*Task directions*
Print the records below verbatim.

Saved data entries
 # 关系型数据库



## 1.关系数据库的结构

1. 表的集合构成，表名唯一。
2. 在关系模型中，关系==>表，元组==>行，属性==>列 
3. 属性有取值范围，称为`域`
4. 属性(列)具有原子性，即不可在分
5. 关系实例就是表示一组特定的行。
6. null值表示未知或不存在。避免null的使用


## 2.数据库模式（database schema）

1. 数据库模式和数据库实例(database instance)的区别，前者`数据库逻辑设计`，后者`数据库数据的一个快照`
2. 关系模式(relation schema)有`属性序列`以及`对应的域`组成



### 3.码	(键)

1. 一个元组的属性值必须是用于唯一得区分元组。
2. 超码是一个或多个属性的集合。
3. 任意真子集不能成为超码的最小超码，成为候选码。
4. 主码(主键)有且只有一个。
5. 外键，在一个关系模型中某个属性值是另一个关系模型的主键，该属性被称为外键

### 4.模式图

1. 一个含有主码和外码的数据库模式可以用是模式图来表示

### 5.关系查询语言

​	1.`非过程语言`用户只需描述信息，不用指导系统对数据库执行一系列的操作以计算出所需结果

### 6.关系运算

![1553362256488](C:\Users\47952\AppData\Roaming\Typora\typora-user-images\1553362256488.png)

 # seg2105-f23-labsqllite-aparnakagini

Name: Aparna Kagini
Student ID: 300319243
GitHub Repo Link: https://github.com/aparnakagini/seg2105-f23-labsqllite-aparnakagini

*Answer below*
 # 关系型数据库



## 1.关系数据库的结构

1. 表的集合构成，表名唯一。
2. 在关系模型中，关系==>表，元组==>行，属性==>列 
3. 属性有取值范围，称为`域`
4. 属性(列)具有原子性，即不可在分
5. 关系实例就是表示一组特定的行。
6. null值表示未知或不存在。避免null的使用


## 2.数据库模式（database schema）

1. 数据库模式和数据库实例(database instance)的区别，前者`数据库逻辑设计`，后者`数据库数据的一个快照`
2. 关系模式(relation schema)有`属性序列`以及`对应的域`组成



### 3.码	(键)

1. 一个元组的属性值必须是用于唯一得区分元组。
2. 超码是一个或多个属性的集合。
3. 任意真子集不能成为超码的最小超码，成为候选码。
4. 主码(主键)有且只有一个。
5. 外键，在一个关系模型中某个属性值是另一个关系模型的主键，该属性被称为外键

### 4.模式图

1. 一个含有主码和外码的数据库模式可以用是模式图来表示

### 5.关系查询语言

​	1.`非过程语言`用户只需描述信息，不用指导系统对数据库执行一系列的操作以计算出所需结果

### 6.关系运算

![1553362256488](C:\Users\47952\AppData\Roaming\Typora\typora-user-images\1553362256488.png)

 # seg2105-f23-labsqllite-aparnakagini

Name: Aparna Kagini
Student ID: 300319243
GitHub Repo Link: https://github.com/aparnakagini/seg2105-f23-labsqllite-aparnakagini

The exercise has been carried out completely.